Now on the PIC24HJ128GA010 I have 5 Input Capture module...
Do this old code (for v3 wrote by PCM Programmer, to read signal frequency) still apply to the current gen compiler (v5.042):
Code: |
#include <18f2553.h>
#fuses HSPLL,PLL3,CPUDIV1,NOWDT,NOPROTECT,NOLVP,NODEBUG,NOMCLR
#use delay(clock=48000000)
#use rs232(baud=9600,parity=N,xmit=PIN_C6,rcv=PIN_C7,bits=8)
#define BytePtr(var, offset) (char *)(&var + offset)
#byte PIR1 = 0xF9E
#bit TMR1IF = PIR1.0
#byte CCPR1_REG = 0xFBE
#byte T1CON = 0x8F
// This global variable holds the time interval
// between two consecutive rising edges of the
// input signal.
int16 isr_ccp_delta;
int32 g32_ccp_delta;
char gc_timer1_extension;
BOOLEAN gc_capture_flag;
#int_timer1
void timer1_isr(void)
{
gc_timer1_extension++;
}
// When a rising edge occurs on the input signal,
// the CCP1 will 'capture' the value of Timer1
// at that moment. Shortly after that, a CCP1
// interrupt is generated and the following isr
// is called. In the isr, we read the 'captured'
// value of Timer1. We then subtract from it the
// Timer1 value that we 'captured' in the previous
// interrupt. The result is the time interval
// between two rising edges of the input signal.

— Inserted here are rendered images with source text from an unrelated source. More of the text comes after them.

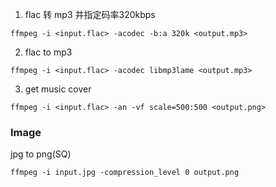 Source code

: 1. flac 转 mp3 并指定码率320kbps
```shell
ffmpeg -i <input.flac> -acodec -b:a 320k <output.mp3>
```
2. flac to mp3
```shell
ffmpeg -i <input.flac> -acodec libmp3lame <output.mp3>
```
3. get music cover
```shell
ffmpeg -i <input.flac> -an -vf scale=500:500 <output.png>
```

### Image
jpg to png(SQ)
```shell
ffmpeg -i input.jpg -compression_level 0 output.png
```
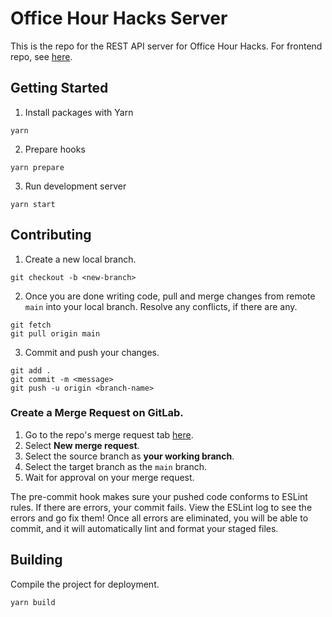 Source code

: # Office Hour Hacks Server

This is the repo for the REST API server for Office Hour Hacks. For frontend repo, see 
[here](https://git.doit.wisc.edu/cdis/cs/courses/cs506/sp2023/l1_06/ooh-app).

## Getting Started

1. Install packages with Yarn

```shell
yarn
```

2. Prepare hooks

```shell
yarn prepare
```

3. Run development server

```shell
yarn start
```

## Contributing

1. Create a new local branch.

```shell
git checkout -b <new-branch>
```

2. Once you are done writing code, pull and merge changes from remote `main` into your local branch.
Resolve any conflicts, if there are any.

```shell
git fetch
git pull origin main
```

3. Commit and push your changes.

```shell
git add .
git commit -m <message>
git push -u origin <branch-name>
```

### Create a Merge Request on GitLab.

1. Go to the repo's merge request tab [here](https://git.doit.wisc.edu/cdis/cs/courses/cs506/sp2023/l1_06/ooh-server/-/merge_requests).
2. Select **New merge request**.
3. Select the source branch as **your working branch**.
4. Select the target branch as the `main` branch.
5. Wait for approval on your merge request.

The pre-commit hook makes sure your pushed code conforms to ESLint rules. If there are errors, 
your commit fails. View the ESLint log to see the errors and go fix them! Once all errors are 
eliminated, you will be able to commit, and it will automatically lint and format your staged files.

## Building

Compile the project for deployment.

```shell
yarn build
```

// This time interval is then converted to a frequency
// value by code in main().
#int_ccp1
void ccp1_isr(void)
{
char timer_ext_copy;
int32 current_ccp;
static int32 old_ccp = 0;
// Set flag to indicate that we did a capture.
gc_capture_flag = TRUE;
current_ccp = (int32)CCP_1; // Read the current CCP
// Get local copy of the timer ext.
timer_ext_copy = gc_timer1_extension;
// Check if a Timer1 interrupt is pending. If so, check if
// the CCP capture occurred before or after the Timer rolled
// over. We can tell if it occurred after it rolled over, if
// the CCP's MSB is zero. ie., if the CCP is somewhere between
// 0x0000 and 0x00FF.
// We know that we can just check if the MSB = 0x00, because
// it takes about 30 us to get into this ISR. (Using a 4 Mhz
// crystal on a 16F628). The timer increments at 1 us per
// count, so 0xFF = 255 us.
// Actually, to be safer, I'll give it 2 MSB counts, which is
// 511 us. That way, if I lengthen any of the other ISR's,
// we'll still be able to detect the roll-over OK.
// If the timer did roll over after we got a CCP interrupt,
// then we need to increment the timer extension byte, that we
// save. We have to do that because the CCP interrupt has
// priority, and so it executes before the Timer isr can
// execute and increment the extension.
// (Designing the code with the priority switched doesn't help.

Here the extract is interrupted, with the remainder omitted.